▶ [How to complete this task]
Pictures do not belong in your copy. Repeat all the other data exactly.

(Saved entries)
:::::

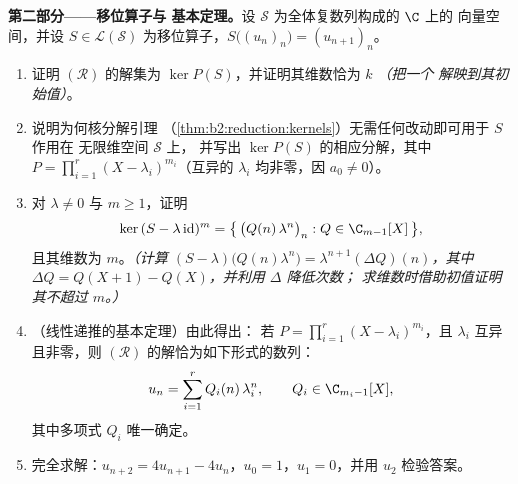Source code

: \begin{problem}
\medskip
\noindent\textbf{第二部分——移位算子与
基本定理。}设 $\mathcal{S}$ 为全体复数列构成的 $\C$ 上的
向量空间，并设 $S \in
\mathcal{L}(\mathcal{S})$ 为移位算子，$S\bigl((u_n)_n\bigr) =
(u_{n+1})_n$。
\begin{enumerate}[resume]
  \item 证明 $(\mathcal R)$ 的解集为 $\ker
        P(S)$，并证明其维数恰为 $k$ \emph{（把一个
        解映到其初始值）}。
  \item 说明为何核分解引理
        （\cref{thm:b2:reduction:kernels}）无需任何改动即可用于 $S$ 作用在
        无限维空间 $\mathcal{S}$ 上，
        并写出 $\ker P(S)$ 的相应分解，其中
        $P = \prod_{i=1}^{r}(X - \lambda_i)^{m_i}$（互异的
        $\lambda_i$ 均非零，因 $a_0 \neq 0$）。
  \item 对 $\lambda \neq 0$ 与 $m \geq 1$，证明
        \[
        \ker\,(S - \lambda\,\mathrm{id})^m
        = \bigl\{\,\bigl(Q(n)\,\lambda^n\bigr)_n : Q \in
        \C_{m-1}[X]\,\bigr\},
        \]
        且其维数为 $m$。\emph{（计算 $(S -
        \lambda)\bigl(Q(n)\lambda^n\bigr) =
        \lambda^{n+1}(\Delta Q)(n)$，其中 $\Delta Q = Q(X + 1) -
        Q(X)$，并利用 $\Delta$ 降低次数；
        求维数时借助初值证明其不超过 $m$。）}
  \item （线性递推的基本定理）由此得出：
        若 $P = \prod_{i=1}^{r}(X - \lambda_i)^{m_i}$，且
        $\lambda_i$ 互异且非零，则
        $(\mathcal R)$ 的解恰为如下形式的数列：
        \[
        u_n = \sum_{i=1}^{r} Q_i(n)\,\lambda_i^n,
        \qquad Q_i \in \C_{m_i - 1}[X],
        \]
        其中多项式 $Q_i$ 唯一确定。
  \item 完全求解：$u_{n+2} = 4u_{n+1} - 4u_n$，$u_0 =
        1$，$u_1 = 0$，并用 $u_2$ 检验答案。
\end{enumerate}


\end{problem}
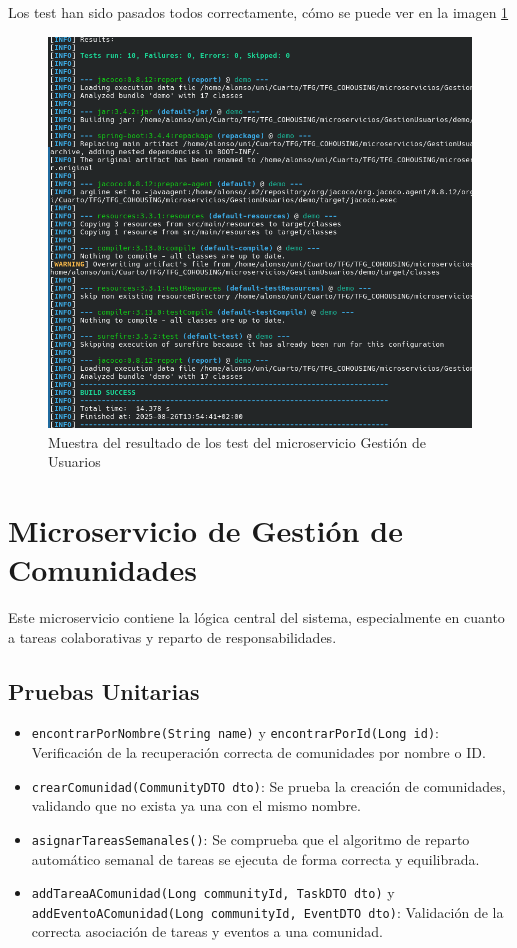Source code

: Los test han sido pasados todos correctamente, cómo se puede ver en la imagen \ref{fig:test-result}
\begin{figure}[H]
  \centering
  \includegraphics[width=1\textwidth]{fotos/resultadotest-micro-GestionUsuarios.png}
  \caption{Muestra del resultado de los test del microservicio Gestión de Usuarios}
  \label{fig:test-result}
\end{figure}
\section{Microservicio de Gestión de Comunidades}
Este microservicio contiene la lógica central del sistema, especialmente en cuanto a tareas colaborativas y reparto de responsabilidades.

\subsection{Pruebas Unitarias}
\begin{itemize}
    \item \texttt{encontrarPorNombre(String name)} y \texttt{encontrarPorId(Long id)}: Verificación de la recuperación correcta de comunidades por nombre o ID.
    \item \texttt{crearComunidad(CommunityDTO dto)}: Se prueba la creación de comunidades, validando que no exista ya una con el mismo nombre.
    \item \texttt{asignarTareasSemanales()}: Se comprueba que el algoritmo de reparto automático semanal de tareas se ejecuta de forma correcta y equilibrada.
    \item \texttt{addTareaAComunidad(Long communityId, TaskDTO dto)} y \texttt{addEventoAComunidad(Long communityId, EventDTO dto)}: Validación de la correcta asociación de tareas y eventos a una comunidad.
\end{itemize}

:::::

▶ [Answer to this problem]
Source code

: \begin{problem}
\medskip
\noindent\textbf{第二部分——移位算子与
基本定理。}设 $\mathcal{S}$ 为全体复数列构成的 $\C$ 上的
向量空间，并设 $S \in
\mathcal{L}(\mathcal{S})$ 为移位算子，$S\bigl((u_n)_n\bigr) =
(u_{n+1})_n$。
\begin{enumerate}[resume]
  \item 证明 $(\mathcal R)$ 的解集为 $\ker
        P(S)$，并证明其维数恰为 $k$ \emph{（把一个
        解映到其初始值）}。
  \item 说明为何核分解引理
        （\cref{thm:b2:reduction:kernels}）无需任何改动即可用于 $S$ 作用在
        无限维空间 $\mathcal{S}$ 上，
        并写出 $\ker P(S)$ 的相应分解，其中
        $P = \prod_{i=1}^{r}(X - \lambda_i)^{m_i}$（互异的
        $\lambda_i$ 均非零，因 $a_0 \neq 0$）。
  \item 对 $\lambda \neq 0$ 与 $m \geq 1$，证明
        \[
        \ker\,(S - \lambda\,\mathrm{id})^m
        = \bigl\{\,\bigl(Q(n)\,\lambda^n\bigr)_n : Q \in
        \C_{m-1}[X]\,\bigr\},
        \]
        且其维数为 $m$。\emph{（计算 $(S -
        \lambda)\bigl(Q(n)\lambda^n\bigr) =
        \lambda^{n+1}(\Delta Q)(n)$，其中 $\Delta Q = Q(X + 1) -
        Q(X)$，并利用 $\Delta$ 降低次数；
        求维数时借助初值证明其不超过 $m$。）}
  \item （线性递推的基本定理）由此得出：
        若 $P = \prod_{i=1}^{r}(X - \lambda_i)^{m_i}$，且
        $\lambda_i$ 互异且非零，则
        $(\mathcal R)$ 的解恰为如下形式的数列：
        \[
        u_n = \sum_{i=1}^{r} Q_i(n)\,\lambda_i^n,
        \qquad Q_i \in \C_{m_i - 1}[X],
        \]
        其中多项式 $Q_i$ 唯一确定。
  \item 完全求解：$u_{n+2} = 4u_{n+1} - 4u_n$，$u_0 =
        1$，$u_1 = 0$，并用 $u_2$ 检验答案。
\end{enumerate}


\end{problem}
Source code

: Los test han sido pasados todos correctamente, cómo se puede ver en la imagen \ref{fig:test-result}
\begin{figure}[H]
  \centering
  \includegraphics[width=1\textwidth]{fotos/resultadotest-micro-GestionUsuarios.png}
  \caption{Muestra del resultado de los test del microservicio Gestión de Usuarios}
  \label{fig:test-result}
\end{figure}
\section{Microservicio de Gestión de Comunidades}
Este microservicio contiene la lógica central del sistema, especialmente en cuanto a tareas colaborativas y reparto de responsabilidades.

\subsection{Pruebas Unitarias}
\begin{itemize}
    \item \texttt{encontrarPorNombre(String name)} y \texttt{encontrarPorId(Long id)}: Verificación de la recuperación correcta de comunidades por nombre o ID.
    \item \texttt{crearComunidad(CommunityDTO dto)}: Se prueba la creación de comunidades, validando que no exista ya una con el mismo nombre.
    \item \texttt{asignarTareasSemanales()}: Se comprueba que el algoritmo de reparto automático semanal de tareas se ejecuta de forma correcta y equilibrada.
    \item \texttt{addTareaAComunidad(Long communityId, TaskDTO dto)} y \texttt{addEventoAComunidad(Long communityId, EventDTO dto)}: Validación de la correcta asociación de tareas y eventos a una comunidad.
\end{itemize}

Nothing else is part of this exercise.